[THE TASK]
This exercise asks for every line of the material that includes the word "xref".

[EXERCISE MATERIAL]
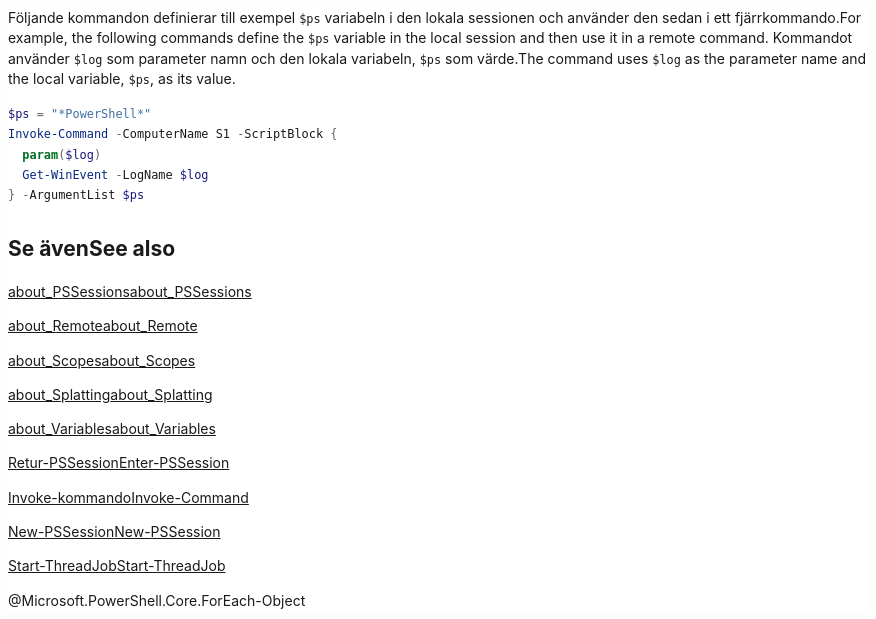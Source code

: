 <span data-ttu-id="f0fc4-160">Följande kommandon definierar till exempel `$ps` variabeln i den lokala sessionen och använder den sedan i ett fjärrkommando.</span><span class="sxs-lookup"><span data-stu-id="f0fc4-160">For example, the following commands define the `$ps` variable in the local session and then use it in a remote command.</span></span> <span data-ttu-id="f0fc4-161">Kommandot använder `$log` som parameter namn och den lokala variabeln, `$ps` som värde.</span><span class="sxs-lookup"><span data-stu-id="f0fc4-161">The command uses `$log` as the parameter name and the local variable, `$ps`, as its value.</span></span>

```powershell
$ps = "*PowerShell*"
Invoke-Command -ComputerName S1 -ScriptBlock {
  param($log)
  Get-WinEvent -LogName $log
} -ArgumentList $ps
```

## <a name="see-also"></a><span data-ttu-id="f0fc4-162">Se även</span><span class="sxs-lookup"><span data-stu-id="f0fc4-162">See also</span></span>

[<span data-ttu-id="f0fc4-163">about_PSSessions</span><span class="sxs-lookup"><span data-stu-id="f0fc4-163">about_PSSessions</span></span>](about_PSSessions.md)

[<span data-ttu-id="f0fc4-164">about_Remote</span><span class="sxs-lookup"><span data-stu-id="f0fc4-164">about_Remote</span></span>](about_Remote.md)

[<span data-ttu-id="f0fc4-165">about_Scopes</span><span class="sxs-lookup"><span data-stu-id="f0fc4-165">about_Scopes</span></span>](about_Scopes.md)

[<span data-ttu-id="f0fc4-166">about_Splatting</span><span class="sxs-lookup"><span data-stu-id="f0fc4-166">about_Splatting</span></span>](about_Splatting.md)

[<span data-ttu-id="f0fc4-167">about_Variables</span><span class="sxs-lookup"><span data-stu-id="f0fc4-167">about_Variables</span></span>](about_Variables.md)

[<span data-ttu-id="f0fc4-168">Retur-PSSession</span><span class="sxs-lookup"><span data-stu-id="f0fc4-168">Enter-PSSession</span></span>](xref:Microsoft.PowerShell.Core.Enter-PSSession)

[<span data-ttu-id="f0fc4-169">Invoke-kommando</span><span class="sxs-lookup"><span data-stu-id="f0fc4-169">Invoke-Command</span></span>](xref:Microsoft.PowerShell.Core.Invoke-Command)

[<span data-ttu-id="f0fc4-170">New-PSSession</span><span class="sxs-lookup"><span data-stu-id="f0fc4-170">New-PSSession</span></span>](xref:Microsoft.PowerShell.Core.New-PSSession)

[<span data-ttu-id="f0fc4-171">Start-ThreadJob</span><span class="sxs-lookup"><span data-stu-id="f0fc4-171">Start-ThreadJob</span></span>](xref:ThreadJob.Start-ThreadJob)

@Microsoft.PowerShell.Core.ForEach-Object

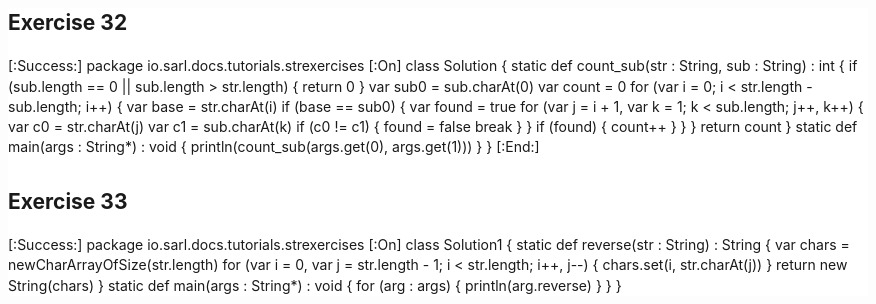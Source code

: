 
## Exercise 32

[:Success:]
	package io.sarl.docs.tutorials.strexercises
	[:On]
	class Solution {
		static def count_sub(str : String, sub : String) : int {
			if (sub.length == 0 || sub.length > str.length) {
				return 0
			}
			var sub0 = sub.charAt(0)
			var count = 0
			for (var i = 0; i < str.length - sub.length; i++) {
				var base = str.charAt(i)
				if (base == sub0) {
					var found = true
					for (var j = i + 1, var k = 1; k < sub.length; j++, k++) {
						var c0 = str.charAt(j)
						var c1 = sub.charAt(k)
						if (c0 != c1) {
							found = false
							break
						}
					}
					if (found) {
						count++
					}
				}
			}
			return count
		}
		static def main(args : String*) : void {
			println(count_sub(args.get(0), args.get(1)))
		}
	}
[:End:]


## Exercise 33

[:Success:]
	package io.sarl.docs.tutorials.strexercises
	[:On]
	class Solution1 {
		static def reverse(str : String) : String {
			var chars = newCharArrayOfSize(str.length)
			for (var i = 0, var j = str.length - 1; i < str.length; i++, j--) {
				chars.set(i, str.charAt(j))
			}
			return new String(chars)
		}
		static def main(args : String*) : void {
			for (arg : args) {
				println(arg.reverse)
			}
		}
	}
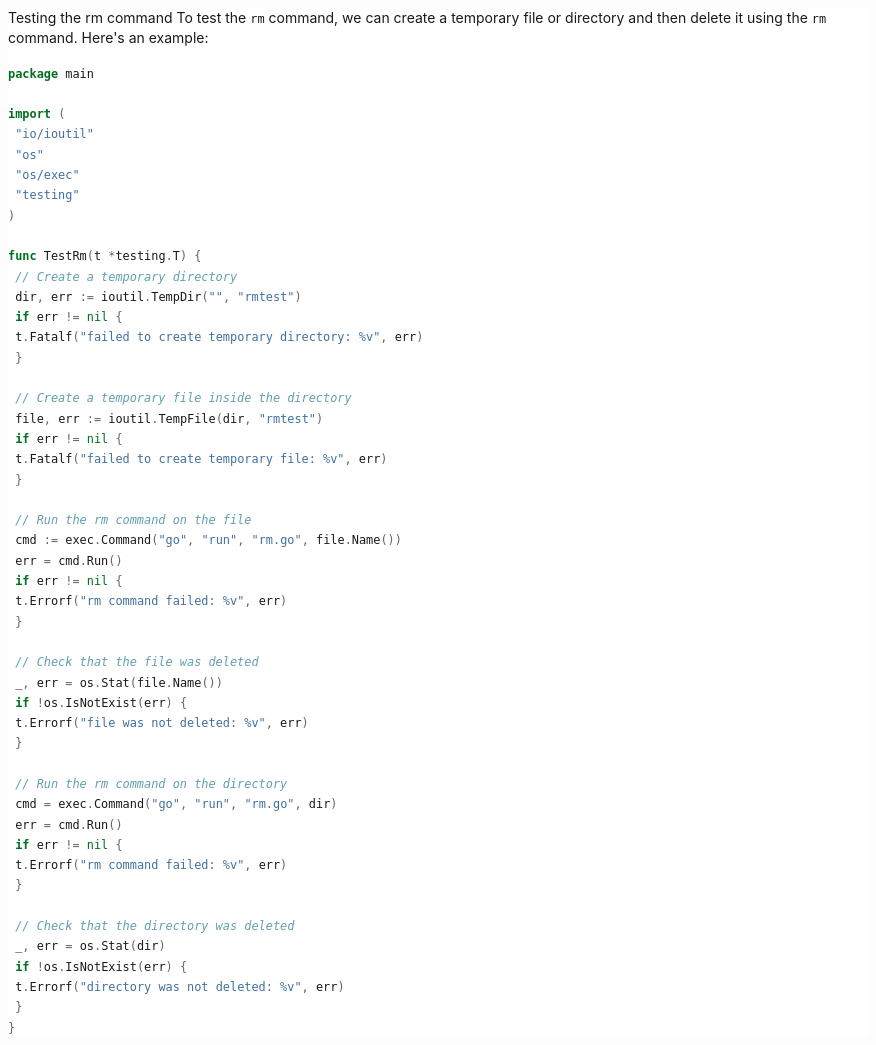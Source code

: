 Testing the rm command
To test the `rm` command, we can create a temporary file or directory and then delete it using the `rm` command. Here's an example:

```go
package main

import (
 "io/ioutil"
 "os"
 "os/exec"
 "testing"
)

func TestRm(t *testing.T) {
 // Create a temporary directory
 dir, err := ioutil.TempDir("", "rmtest")
 if err != nil {
 t.Fatalf("failed to create temporary directory: %v", err)
 }

 // Create a temporary file inside the directory
 file, err := ioutil.TempFile(dir, "rmtest")
 if err != nil {
 t.Fatalf("failed to create temporary file: %v", err)
 }

 // Run the rm command on the file
 cmd := exec.Command("go", "run", "rm.go", file.Name())
 err = cmd.Run()
 if err != nil {
 t.Errorf("rm command failed: %v", err)
 }

 // Check that the file was deleted
 _, err = os.Stat(file.Name())
 if !os.IsNotExist(err) {
 t.Errorf("file was not deleted: %v", err)
 }

 // Run the rm command on the directory
 cmd = exec.Command("go", "run", "rm.go", dir)
 err = cmd.Run()
 if err != nil {
 t.Errorf("rm command failed: %v", err)
 }

 // Check that the directory was deleted
 _, err = os.Stat(dir)
 if !os.IsNotExist(err) {
 t.Errorf("directory was not deleted: %v", err)
 }
}
```
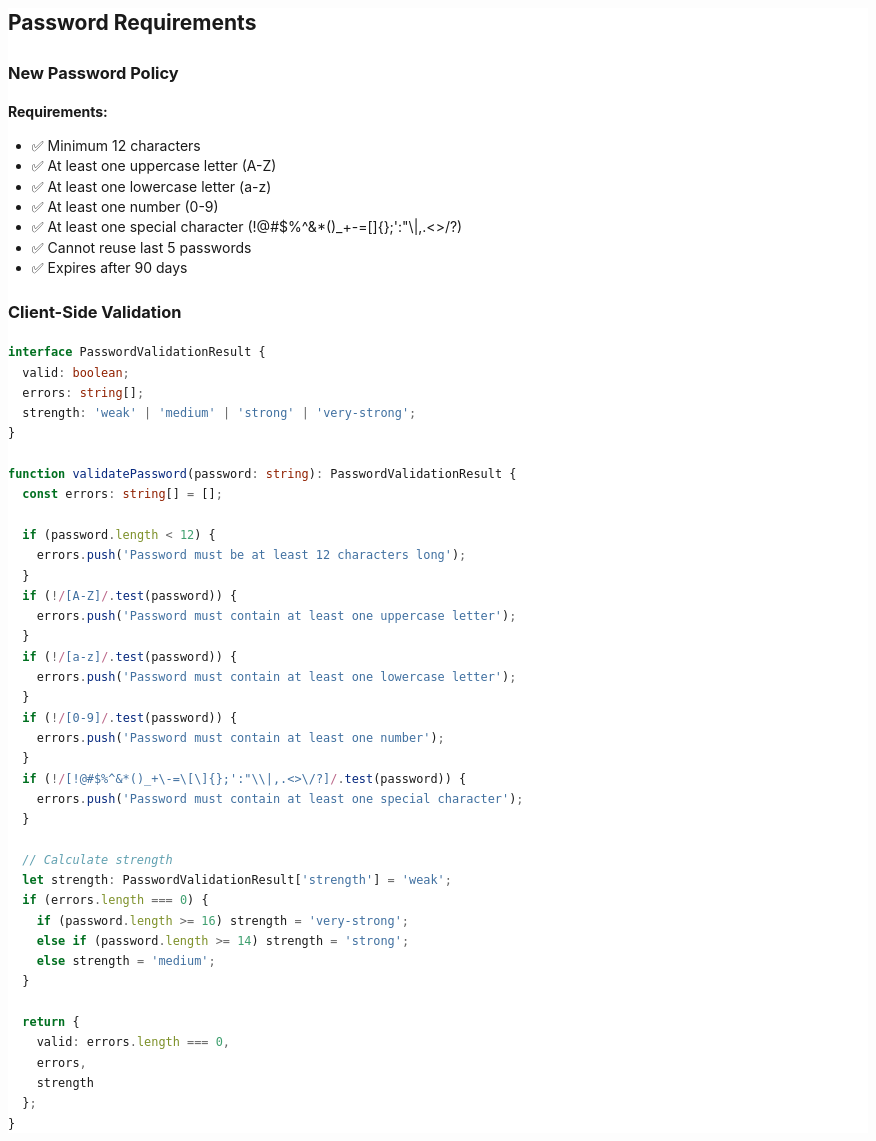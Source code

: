 
## Password Requirements

### New Password Policy

**Requirements:**
- ✅ Minimum 12 characters
- ✅ At least one uppercase letter (A-Z)
- ✅ At least one lowercase letter (a-z)
- ✅ At least one number (0-9)
- ✅ At least one special character (!@#$%^&*()_+-=[]{};':"\\|,.<>/?)
- ✅ Cannot reuse last 5 passwords
- ✅ Expires after 90 days

### Client-Side Validation

```typescript
interface PasswordValidationResult {
  valid: boolean;
  errors: string[];
  strength: 'weak' | 'medium' | 'strong' | 'very-strong';
}

function validatePassword(password: string): PasswordValidationResult {
  const errors: string[] = [];

  if (password.length < 12) {
    errors.push('Password must be at least 12 characters long');
  }
  if (!/[A-Z]/.test(password)) {
    errors.push('Password must contain at least one uppercase letter');
  }
  if (!/[a-z]/.test(password)) {
    errors.push('Password must contain at least one lowercase letter');
  }
  if (!/[0-9]/.test(password)) {
    errors.push('Password must contain at least one number');
  }
  if (!/[!@#$%^&*()_+\-=\[\]{};':"\\|,.<>\/?]/.test(password)) {
    errors.push('Password must contain at least one special character');
  }

  // Calculate strength
  let strength: PasswordValidationResult['strength'] = 'weak';
  if (errors.length === 0) {
    if (password.length >= 16) strength = 'very-strong';
    else if (password.length >= 14) strength = 'strong';
    else strength = 'medium';
  }

  return {
    valid: errors.length === 0,
    errors,
    strength
  };
}
```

[SOLUTION]
[<span data-ttu-id="f0fc4-168">Retur-PSSession</span><span class="sxs-lookup"><span data-stu-id="f0fc4-168">Enter-PSSession</span></span>](xref:Microsoft.PowerShell.Core.Enter-PSSession)
[<span data-ttu-id="f0fc4-169">Invoke-kommando</span><span class="sxs-lookup"><span data-stu-id="f0fc4-169">Invoke-Command</span></span>](xref:Microsoft.PowerShell.Core.Invoke-Command)
[<span data-ttu-id="f0fc4-170">New-PSSession</span><span class="sxs-lookup"><span data-stu-id="f0fc4-170">New-PSSession</span></span>](xref:Microsoft.PowerShell.Core.New-PSSession)
[<span data-ttu-id="f0fc4-171">Start-ThreadJob</span><span class="sxs-lookup"><span data-stu-id="f0fc4-171">Start-ThreadJob</span></span>](xref:ThreadJob.Start-ThreadJob)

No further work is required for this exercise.